We compare our retrieval results (with and without distribution constraint) with the state-of-the-art methods CARC [1] and HFA [9]. They are proved to be very effective in CACD dataset. The results are shown in Fig. 5(b). We find that both maximize boundary difference constraint and additional cost for extreme point constraint have similar results, so we only use one EARC-D to represent distribution constraint. And it indeed improves the performance of original EARC.

5.5 Verification Experiments

Verification experiments are conducted under a verification subset of CACD called CACD-VS. It contains 4,000 image pairs, which have been manually checked to guarantee the quality. Half of these 4,000 image pairs are positive (come from the same person), the rest are negative (come from different people).

The CACD-VS contains two human performance benchmarks: average human performance and human voting performance. The former is the average of human accuracy, which is 85.7%. The human voting has a much better result, which is 94.2% accuracy. It uses decisions from 9 human beings to do each verification. The majority decision will be considered as final decision. For now, human voting result still shows the best accuracy over all the published methods.
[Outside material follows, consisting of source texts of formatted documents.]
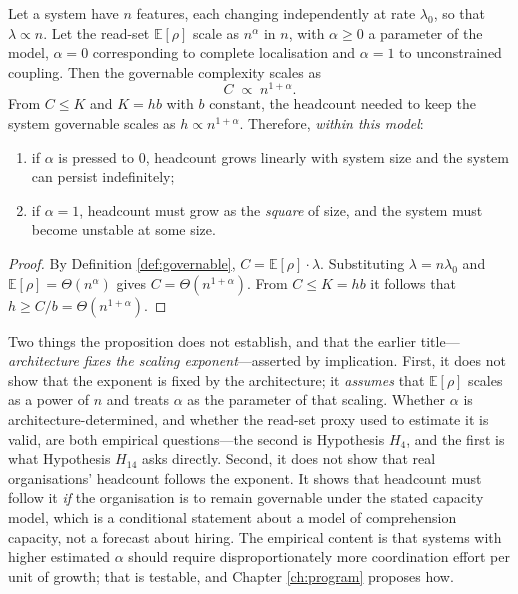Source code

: \begin{proposition}\label{prop:exponent}
Let a system have $n$ features, each changing independently at rate $\lambda_0$, so that
$\lambda \propto n$. Let the read-set $\mathbb{E}[\rho]$ scale as $n^{\alpha}$ in $n$, with
$\alpha \ge 0$ a parameter of the model, $\alpha = 0$ corresponding to complete
localisation and $\alpha = 1$ to unconstrained coupling. Then the governable complexity
scales as
\begin{equation}\label{eq:exponent}
C \;\propto\; n^{1+\alpha}.
\end{equation}
From $C \le K$ and $K = hb$ with $b$ constant, the headcount needed to keep the system governable
scales as $h \propto n^{1+\alpha}$. Therefore, \emph{within this model}:
\begin{enumerate}[label=(\alph*)]
\item if $\alpha$ is pressed to $0$, headcount grows linearly with system size and the system can
      persist indefinitely;
\item if $\alpha = 1$, headcount must grow as the \emph{square} of size, and the system must
      become unstable at some size.
\end{enumerate}
\end{proposition}

\begin{proof}
By Definition \ref{def:governable}, $C = \mathbb{E}[\rho]\cdot\lambda$. Substituting
$\lambda = n\lambda_0$ and $\mathbb{E}[\rho] = \Theta(n^{\alpha})$ gives
$C = \Theta(n^{1+\alpha})$. From $C \le K = hb$ it follows that
$h \ge C/b = \Theta(n^{1+\alpha})$.
\end{proof}

Two things the proposition does not establish, and that the earlier title---\emph{architecture fixes
the scaling exponent}---asserted by implication. First, it does not show that the exponent is fixed
by the architecture; it \emph{assumes} that $\mathbb{E}[\rho]$ scales as a power of $n$ and treats
$\alpha$ as the parameter of that scaling. Whether $\alpha$ is architecture-determined, and whether
the read-set proxy used to estimate it is valid, are both empirical questions---the second is
Hypothesis $H_4$, and the first is what Hypothesis $H_{14}$ asks directly. Second, it does not show
that real organisations' headcount follows the exponent. It shows that headcount must follow it
\emph{if} the organisation is to remain governable under the stated capacity model, which is a
conditional statement about a model of comprehension capacity, not a forecast about hiring. The
empirical content is that systems with higher estimated $\alpha$ should require disproportionately
more coordination effort per unit of growth; that is testable, and Chapter \ref{ch:program} proposes
how.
In the proposed method, we separate data into 10 folds, 200 positive pairs and 200 negative pairs for each. 9 of them are used to learn PCA subspace and 1 to test. It will run 10 times and compute average results. After calculating cosine similarities, a simple threshold is used to classify. Both two kinds of distribution constraints have similar results, so we use EARC-D and EARC to represent the result with or without distribution constraint. We compare our methods with CARC [1], HFA [9] and HD-LBP [2] (see Table 3). It achieves the best accuracy, 91.2%, which is very close to human voting result.
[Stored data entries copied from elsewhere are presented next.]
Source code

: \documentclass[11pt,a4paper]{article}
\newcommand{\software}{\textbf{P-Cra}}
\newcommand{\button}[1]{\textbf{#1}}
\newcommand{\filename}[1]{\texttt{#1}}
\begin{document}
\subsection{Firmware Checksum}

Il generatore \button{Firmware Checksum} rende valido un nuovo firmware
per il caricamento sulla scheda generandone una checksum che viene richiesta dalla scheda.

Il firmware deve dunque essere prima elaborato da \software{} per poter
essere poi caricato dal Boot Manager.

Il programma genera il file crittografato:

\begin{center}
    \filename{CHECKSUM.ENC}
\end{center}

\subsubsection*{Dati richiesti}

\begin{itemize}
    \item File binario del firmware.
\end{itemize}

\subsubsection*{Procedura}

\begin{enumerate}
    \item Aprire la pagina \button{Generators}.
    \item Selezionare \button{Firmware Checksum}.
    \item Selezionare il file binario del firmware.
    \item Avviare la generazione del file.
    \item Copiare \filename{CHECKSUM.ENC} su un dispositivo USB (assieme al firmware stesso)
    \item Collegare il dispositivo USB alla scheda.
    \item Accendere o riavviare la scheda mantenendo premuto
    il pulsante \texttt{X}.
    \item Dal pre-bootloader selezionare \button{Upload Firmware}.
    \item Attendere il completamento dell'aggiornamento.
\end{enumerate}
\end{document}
Table 3. The verification results.
Table 4. The encoded dimension and computation time of CARC, EARC and EARC-D.

5.6 Computational Cost

Beside of good performance EARC and EARC-D achieve, they also significantly speed up the computation by reducing the encoded dimension. For a real-world face recognition system, it always contains huge amount of face information in the dataset. A computational expensive method has less practical application value. Compared with CARC, we only use 1/12 of the dimension to represent an age-invariant face and significantly improve the efficiency. The comparison of encoded dimension and computation time between CARC and EARC will be shown in Table 4. To measure the retrieval efficiency, we retrieve 100 face images in a gallery set with 10,000 images. The retrieval speed shows the computation time of each method. This experiment is running under a computer with Intel(R) Core(TM) i7-4720HQ CPU @ 2.60 GHz 2.60 GHz, 16.0 GB RAM and MATLAB R2013a.

6 Conclusions

In this paper, we mainly propose an eigen face component based reference to encode the faces into an age-invariant space. It performs better than specific individual based reference and requires less computation time. We also present the distribution constraint to improve sparse coding. It further optimizes our method without costing additional computational consumption. Although the proposed two kinds of distribution constraint terms are based on different assumption, their mathematical similarity results in similar results.
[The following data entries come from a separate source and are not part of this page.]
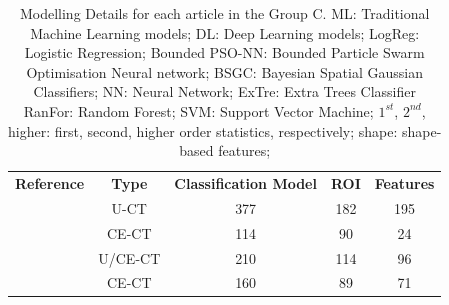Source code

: \documentclass{article}
\begin{document}
\begin{table}[]
    \centering
    \begin{tabular}{ccccc}\toprule
        \multirow{2}{*}{\textbf{Reference}} & \multirow{2}{*}{\textbf{Type}} & \multirow{2}{*}{\textbf{Classification Model}} & \multirow{2}{*}{\textbf{ROI}} & \multirow{2}{*}{\textbf{Features}} \\
        \\ \midrule
        \cite{Bi2017}                & U-CT                                     & 377                                                & 182             & 195             \\
        \cite{Bi2022}                  & CE-CT                                    & 114                                                & 90              & 24              \\
        \cite{Kong2022}                       & U/CE-CT                                  & 210                                                & 114             & 96              \\
        \cite{Zheng2020}                 & CE-CT                                    & 160                                                & 89              & 71              \\
        \bottomrule
    \end{tabular}
    \caption{Modelling Details for each article in the Group C. ML: Traditional Machine Learning models; DL: Deep Learning models; LogReg: Logistic Regression;
        Bounded PSO-NN: Bounded Particle Swarm Optimisation Neural network; BSGC: Bayesian Spatial Gaussian Classifiers; NN: Neural Network; ExTre: Extra Trees Classifier
        RanFor: Random Forest; SVM: Support Vector Machine; $1^{st}$, $2^{nd}$, higher: first, second, higher order statistics, respectively; shape: shape-based features;}
    \label{tab:model_C}
\end{table}
\end{document}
In spite of the state-of-the-art result we achieve in CACD, it’s still not as good as the human voting result. We suppose cross-dataset voting could improve our performance, because it might increase the stability of our system. We assume cross-dataset voting can lead to higher accuracy, because human voting is better than human average. Limited by the rareness of public cross-age dataset, we only try separating CACD into several small datasets. Although it improves a little bit, it doesn’t make a mentionable difference. This is because the same dataset doesn’t have enough appearance difference. If there are several large facial aging datasets with good quality and different appearance distributions, a more robust cross-dataset voting method may exceed human voting result.